Center for Special Children

The Center for Special Children at Vernon Health provides compassionate, comprehensive care for children and adults with rare genetic and metabolic conditions. Serving as a medical home for individuals with complex needs, we partner closely with families to offer clear guidance, accurate diagnoses, and ongoing support that respects the values of each community we serve. Many of our patients come from the Plain community, where certain inherited disorders can occur more frequently. With a strong emphasis on relationships, early identification, and advancing science, we are committed to improving health outcomes for children and adults now and in the future.

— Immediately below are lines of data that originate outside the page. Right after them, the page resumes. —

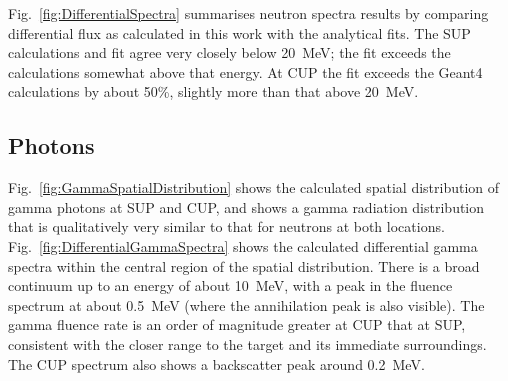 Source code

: \documentclass[peerreviewca,11pt,a4paper]{IEEEtran}
\begin{document}
Fig.~\ref{fig:DifferentialSpectra} summarises neutron spectra results by comparing differential flux as calculated in this work with the analytical fits.
The SUP calculations and fit agree very closely below \SI{20}{\MeV}; the fit exceeds the calculations somewhat above that energy.
At CUP the fit exceeds the Geant4 calculations by about 50\%, slightly more than that above \SI{20}{\MeV}.

\subsection{Photons}
Fig.~\ref{fig:GammaSpatialDistribution} shows the calculated spatial distribution of gamma photons at SUP and CUP, and shows a gamma radiation distribution that is qualitatively very similar to that for neutrons at both locations.
Fig.~\ref{fig:DifferentialGammaSpectra} shows the calculated differential gamma spectra within the central region of the spatial distribution.
There is a broad continuum up to an energy of about \SI{10}{\MeV}, with a peak in the fluence spectrum at about \SI{0.5}{\MeV} (where the annihilation peak is also visible).
The gamma fluence rate is an order of magnitude greater at CUP that at SUP, consistent with the closer range to the target and its immediate surroundings.
The CUP spectrum also shows a backscatter peak around \SI{0.2}{\MeV}.
\end{document}
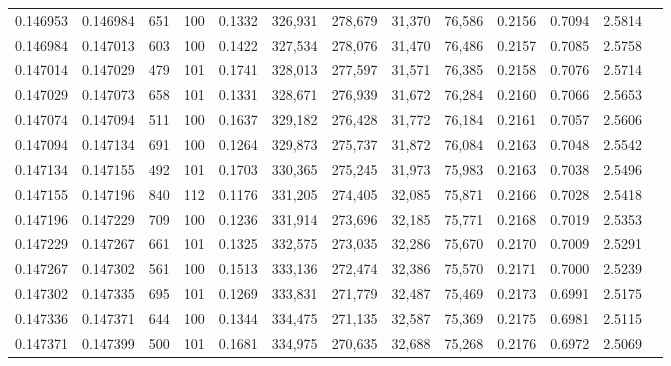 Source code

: \begin{tabular}{rrrrrrrrrrrrr}
0.146953 & 0.146984 &   651 & 100 &                                     0.1332 & 326,931 & 278,679 &  31,370 &  76,586 & 0.2156 & 0.7094 & 2.5814 \\
0.146984 & 0.147013 &   603 & 100 &                                     0.1422 & 327,534 & 278,076 &  31,470 &  76,486 & 0.2157 & 0.7085 & 2.5758 \\
0.147014 & 0.147029 &   479 & 101 &                                     0.1741 & 328,013 & 277,597 &  31,571 &  76,385 & 0.2158 & 0.7076 & 2.5714 \\
0.147029 & 0.147073 &   658 & 101 &                                     0.1331 & 328,671 & 276,939 &  31,672 &  76,284 & 0.2160 & 0.7066 & 2.5653 \\
0.147074 & 0.147094 &   511 & 100 &                                     0.1637 & 329,182 & 276,428 &  31,772 &  76,184 & 0.2161 & 0.7057 & 2.5606 \\
0.147094 & 0.147134 &   691 & 100 &                                     0.1264 & 329,873 & 275,737 &  31,872 &  76,084 & 0.2163 & 0.7048 & 2.5542 \\
0.147134 & 0.147155 &   492 & 101 &                                     0.1703 & 330,365 & 275,245 &  31,973 &  75,983 & 0.2163 & 0.7038 & 2.5496 \\
0.147155 & 0.147196 &   840 & 112 &                                     0.1176 & 331,205 & 274,405 &  32,085 &  75,871 & 0.2166 & 0.7028 & 2.5418 \\
0.147196 & 0.147229 &   709 & 100 &                                     0.1236 & 331,914 & 273,696 &  32,185 &  75,771 & 0.2168 & 0.7019 & 2.5353 \\
0.147229 & 0.147267 &   661 & 101 &                                     0.1325 & 332,575 & 273,035 &  32,286 &  75,670 & 0.2170 & 0.7009 & 2.5291 \\
0.147267 & 0.147302 &   561 & 100 &                                     0.1513 & 333,136 & 272,474 &  32,386 &  75,570 & 0.2171 & 0.7000 & 2.5239 \\
0.147302 & 0.147335 &   695 & 101 &                                     0.1269 & 333,831 & 271,779 &  32,487 &  75,469 & 0.2173 & 0.6991 & 2.5175 \\
0.147336 & 0.147371 &   644 & 100 &                                     0.1344 & 334,475 & 271,135 &  32,587 &  75,369 & 0.2175 & 0.6981 & 2.5115 \\
0.147371 & 0.147399 &   500 & 101 &                                     0.1681 & 334,975 & 270,635 &  32,688 &  75,268 & 0.2176 & 0.6972 & 2.5069 \\

\end{tabular}
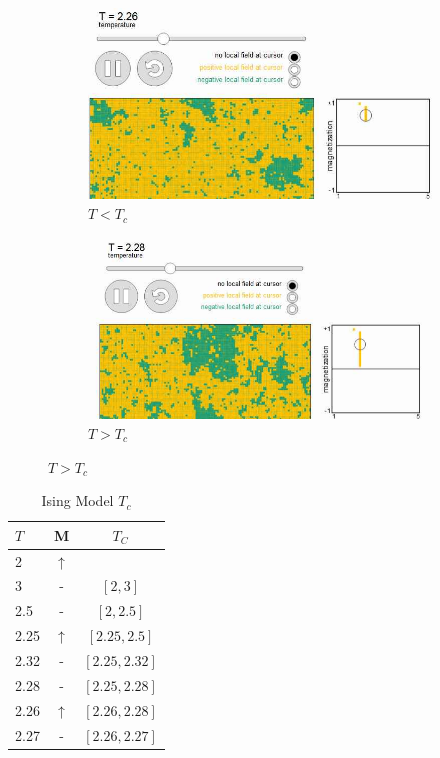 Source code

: \documentclass[]{article}
\begin{document}
\begin{figure}[H]
	\caption{Ising Model Interactive}
	\begin{subfigure}[t]{0.45\textwidth}
		\caption{$T<T_c$}\label{fig:tLtTc}
		\includegraphics[width=\textwidth]{tLtTc}
	\end{subfigure}
	\;\;\;\;
	\begin{subfigure}[t]{0.45\textwidth}
		\caption{$T>T_c$}\label{fig:tGtTc}
		\includegraphics[width=\textwidth]{tGtTc}
	\end{subfigure}
\end{figure}

\begin{table}[H]
	\begin{center}
		\caption{Ising Model $T_c$}\label{eq:ising}
		\begin{tabular}{|l|c|c|}\hline
			$T$&M&$T_C$\\ \hline
			2&$\uparrow$&\\ \hline
			3&-&$[2,3]$\\ \hline
			2.5&-&$[2,2.5]$\\ \hline
			2.25&$\uparrow$&$[2.25,2.5]$\\ \hline
			2.32&-&$[2.25,2.32]$\\ \hline
			2.28&-&$[2.25,2.28]$\\ \hline
			2.26&$\uparrow$&$[2.26,2.28]$\\ \hline
			2.27&-&$[2.26,2.27]$\\ \hline
		\end{tabular}
	\end{center}
\end{table}
\end{document}
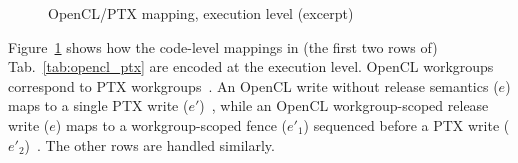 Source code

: \begin{figure}[t]

\caption{OpenCL/PTX mapping, execution level (excerpt)}
\label{fig:compile_opencl_ptx}
\end{figure}

Figure~\ref{fig:compile_opencl_ptx} shows how the code-level mappings
in (the first two rows of) Tab.~\ref{tab:opencl_ptx} are encoded at
the execution level. OpenCL workgroups correspond to PTX
workgroups~. An OpenCL write without release
semantics ($e$) maps to a single PTX write
($e'$)~, while an OpenCL workgroup-scoped
release write ($e$) maps to a workgroup-scoped fence ($e'_1$)
sequenced before a PTX write ($e'_2$)~. The
other rows are handled similarly.

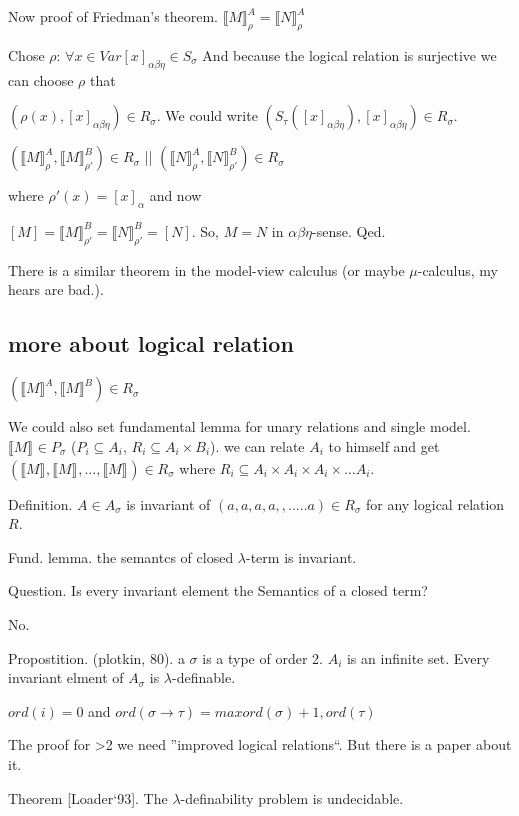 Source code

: \documentclass[a4paper,10pt]{book}
\newcommand{\sem}[2]{ \llbracket#1\rrbracket_{#2} }
\begin{document}
Now proof of Friedman's theorem.
$\sem{M}{\rho}^A = \sem{N}{\rho}^A$

Chose $\rho$: $\forall x \in Var      [x]_{\alpha\beta\eta} \in S_\sigma$
And because the logical relation is surjective  we can choose $\rho$ that

$(\rho(x), [x]_{\alpha\beta\eta}) \in R_\sigma$. We could write
$(S_\tau([x]_{\alpha\beta\eta}), [x]_{\alpha\beta\eta}) \in R_\sigma$.


$( \sem{M}{\rho}^A, \sem{M}{\rho'}^B ) \in R_\sigma$
     ||
$( \sem{N}{\rho}^A, \sem{N}{\rho'}^B ) \in R_\sigma$     

where $\rho'(x) = [x]_{\alpha}$ and now

$[M] = \sem{M}{\rho'}^B = \sem{N}{\rho'}^B = [N]$. So, $M=N$ in $\alpha\beta\eta$-sense. Qed.

There is a similar theorem in the model-view calculus (or maybe $\mu$-calculus, my hears are bad.).


\subsection{more about logical relation}

$(\sem{M}{}^A, \sem{M}{}^B) \in R_\sigma$

We could also set fundamental lemma for unary relations and single model.
$\sem{M}{} \in P_\sigma$ ($P_i \subseteq A_i$, $R_i \subseteq A_i \times B_i$). we can relate $A_i$ to himself
and get $(\sem{M}{}, \sem{M}{}, ..., \sem{M}{}) \in R_\sigma$ where $R_i \subseteq A_i \times A_i \times A_i \times ... A_i$.

Definition. $A\in A_\sigma$ is invariant of $(a,a,a,a,,.....a) \in R_\sigma$ for any logical relation $R$.

Fund. lemma. the semantcs of closed $\lambda$-term is invariant.

Question. Is every invariant element the Semantics of a closed term?   

No.

Propostition. (plotkin, 80). a $\sigma$ is a type of order 2. $A_i$ is an infinite set. Every invariant  
elment of $A_\sigma$ is $\lambda$-definable.

$ord(i) = 0$ and $ord(\sigma \rightarrow \tau) = max { ord(\sigma) + 1, ord(\tau)}$

The proof for >2 we need ''improved logical relations``. But there is a paper about it.

Theorem [Loader`93]. The $\lambda$-definability problem is undecidable.
\end{document}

Our Approach to Genetic Care

Since opening in 2015, our patients have received care from providers who understand both their specific genetic conditions and their overall health needs. Our multidisciplinary team includes UW–Madison specialists who offer affordable, on-site services, helping families access care close to home. The kind of care the program offers is the future of medicine.

Genomic medicine—using an individual’s genetic information to guide clinical decisions—is shaping care across all areas of health, especially for rare and undiagnosed conditions. Translational medicine strengthens this approach by bringing discoveries from the laboratory into practical diagnostics and treatment. Through close, collaborative work across specialties, scientific progress becomes meaningful, real-world care. Today, the Center manages more than 157 known inherited conditions, to include neurodevelopmental, cardiovascular, ocular, immunologic, and hearing disorders, and we continually learn as diagnostic and treatment options evolve.

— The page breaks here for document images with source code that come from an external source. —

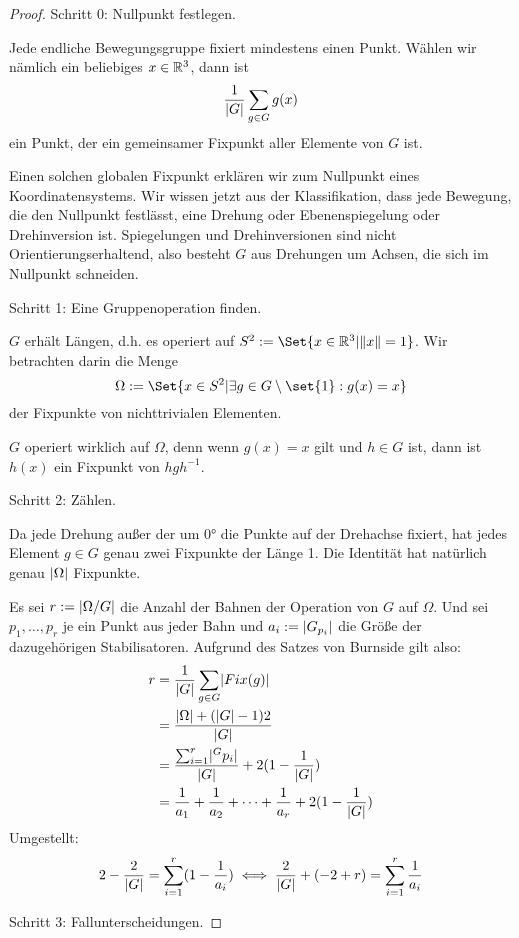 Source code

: \begin{proof}
Schritt 0: Nullpunkt festlegen.

Jede endliche Bewegungsgruppe fixiert mindestens einen Punkt. Wählen wir nämlich ein beliebiges $x\in\mathbb{R}^3$, dann ist
\[\frac{1}{\lvert G\rvert}\sum_{g\in G} g(x)\]
ein Punkt, der ein gemeinsamer Fixpunkt aller Elemente von $G$ ist.

Einen solchen globalen Fixpunkt erklären wir zum Nullpunkt eines Koordinatensystems. Wir wissen jetzt aus der Klassifikation, dass jede Bewegung, die den Nullpunkt festlässt, eine Drehung oder Ebenenspiegelung oder Drehinversion ist. Spiegelungen und Drehinversionen sind nicht Orientierungserhaltend, also besteht $G$ aus Drehungen um Achsen, die sich im Nullpunkt schneiden.

\medbreak
Schritt 1: Eine Gruppenoperation finden.

$G$ erhält Längen, d.h. es operiert auf $S^2:=\Set{x\in\IR^3 | \norm{x}=1}$. Wir betrachten darin die Menge
\[\Omega:=\Set{x\in S^2 | \exists g\in G\setminus\set{1}: g(x)=x}\]
der Fixpunkte von nichttrivialen Elementen.

$G$ operiert wirklich auf $\Omega$, denn wenn $g(x)=x$ gilt und $h\in G$ ist, dann ist $h(x)$ ein Fixpunkt von $hgh^{-1}$.

\medbreak
Schritt 2: Zählen.

Da jede Drehung außer der um 0° die Punkte auf der Drehachse fixiert, hat jedes Element $g\in G$ genau zwei Fixpunkte der Länge 1. Die Identität hat natürlich genau $\lvert\Omega\rvert$ Fixpunkte.

Es sei $r:=\lvert\Omega/G\rvert$ die Anzahl der Bahnen der Operation von $G$ auf $\Omega$. Und sei $p_1,\ldots,p_r$ je ein Punkt aus jeder Bahn und $a_i:=\lvert G_{p_i}\rvert$ die Größe der dazugehörigen Stabilisatoren. Aufgrund des Satzes von Burnside gilt also:
\begin{align*}
r &= \frac{1}{\lvert G\rvert}\sum_{g\in G} \lvert Fix(g)\rvert \\
&=\frac{\lvert\Omega\rvert + (\lvert G\rvert-1)2}{\lvert G\rvert} \\
&=\frac{\sum_{i=1}^r \lvert^G p_i\rvert}{\lvert G\rvert} + 2(1-\frac{1}{\lvert G\rvert}) \\
&=\frac{1}{a_1}+\frac{1}{a_2}+\cdots+\frac{1}{a_r}+2(1-\frac{1}{\lvert G\rvert})
\end{align*}
Umgestellt:
\[2-\frac{2}{\lvert G\rvert} = \sum_{i=1}^r(1-\frac{1}{a_i}) \iff \frac{2}{\lvert G\rvert}+(-2+r) =  \sum_{i=1}^r \frac{1}{a_i} \]

\medbreak
Schritt 3: Fallunterscheidungen.


\end{proof}
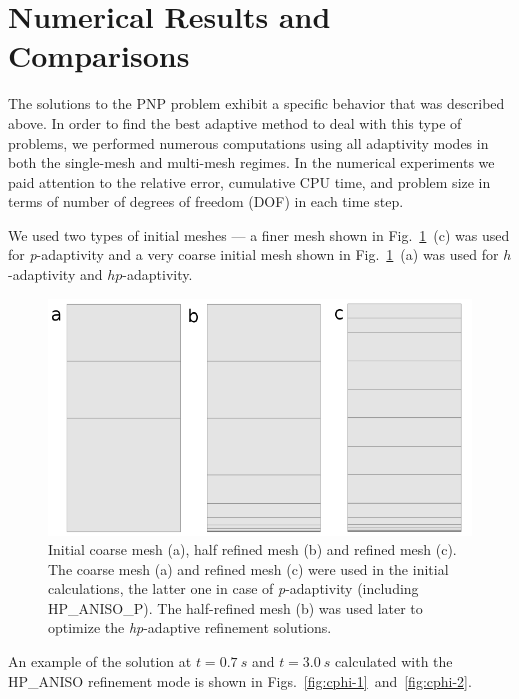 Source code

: \section{Numerical Results and Comparisons}\label{sec:results}


The solutions to the PNP problem exhibit a specific behavior that was 
described above. In order to find the best adaptive method to deal with 
this type of problems, we performed numerous computations using all 
adaptivity modes in both the single-mesh and multi-mesh regimes.
In the numerical experiments we paid attention to the 
relative error, cumulative CPU time, and problem size 
in terms of number of degrees of freedom (DOF) in each 
time step. 

We used two types of initial meshes --- a finer mesh shown 
in Fig.~\ref{fig:mesh}~(c) was used for \emph{p}-adaptivity
and a very coarse initial mesh shown in  Fig.~\ref{fig:mesh}~(a) was 
used for $h$-adaptivity and $hp$-adaptivity.

\begin{figure}[!ht]
  \begin{centering}
  \includegraphics[width=.8\columnwidth]{mesh}
  \caption{\label{fig:mesh} Initial coarse mesh (a),
  	half refined mesh (b) and refined mesh (c). The coarse mesh (a)
	and refined mesh (c) were used in the initial calculations, the latter one
	in case of \emph{p}-adaptivity (including HP\_ANISO\_P). The half-refined mesh (b) was
	used later to optimize the \emph{hp}-adaptive refinement solutions.}
  \end{centering}
\end{figure}

An example of the solution at $t=0.7\ s$ and $t=3.0\ s$ 
calculated with the HP\_ANISO refinement mode is shown
in Figs.~\ref{fig:cphi-1}~and~\ref{fig:cphi-2}. 


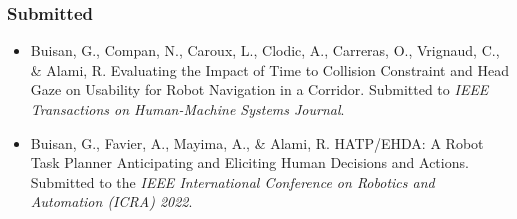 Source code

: \documentclass[a4paper,11pt,twoside]{StyleThese}
\begin{document}
\subsubsection*{Submitted}

\begin{itemize}
\item Buisan, G., Compan, N., Caroux, L., Clodic, A., Carreras, O., Vrignaud, C., \& Alami, R. Evaluating the Impact of Time to Collision Constraint and Head Gaze on Usability for Robot Navigation in a Corridor. Submitted to \textit{IEEE Transactions on Human-Machine Systems Journal}.

\item Buisan, G., Favier, A., Mayima, A., \& Alami, R. HATP/EHDA: A Robot Task Planner Anticipating and Eliciting Human Decisions and Actions. Submitted to the \textit{IEEE International Conference on Robotics and Automation (ICRA) 2022}.
\end{itemize}





 

\ifdefined{}
\else


\end{document}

Newborn Screening & Genetic Testing

Newborn screening is a statewide program to identify babies with serious disorders that could lead to illness or long-term effects. We support the program by helping ensure all newborns receive timely screening, diagnosis, and treatment. Our team reduces barriers such as communication challenges, distance to specialty care, and cost. In many cases, we make rapid, direct contact with families following a positive screen. With 24/7 call coverage, we support families through confirmatory testing and after a diagnosis is made.

We strive to help families find answers, feel heard, and understand potential genetic causes for their child’s differences. We clearly present all available testing options and support families in making choices that reflect their values. Through collaborations with the Wisconsin State Lab of Hygiene, nationwide laboratories, private laboratories and research scientists, we can offer low-cost targeted genetic testing (testing for one gene), microarray (testing for a subset of expressed genes) or whole exome/genome sequencing (testing all of the expressed genes) to try to identify the cause of conditions.

Key Areas of Support

These highlights show the essential ways our program partners with families, community organizations, and clinical resources to improve care.

Funding Support

Much of the Center’s ability to offer affordable services comes from community generosity. Patient fees cover less than one-third of annual operating costs, benefit auctions, private donations, and grants through the Vernon Health Foundation help ensure care is accessible for those who qualify.

Educational Outreach

Our team provides and facilitates educational opportunities for families and community partners. Family Day events, held multiple times throughout the year, bring families together to learn from experts and strengthen relationships among families and healthcare providers. We host Community Birth Attendant meetings three times per year, including a two-day conference every three years. These gatherings bring together public health nurses, medical professionals, licensed and certified midwives, and community birth attendants to share knowledge, build relationships, and improve outcomes for mothers and babies. The meetings emphasize the value in collaboration among different providers.

Community Partnerships

Our ability to offer exceptional care depends on strong community partnerships. Collaborations with specialty providers allow us to expand the services we offer, while local medical partners help identify gaps in care and support families more effectively. By sharing our expertise, we help ensure that families can receive the care they need close to home.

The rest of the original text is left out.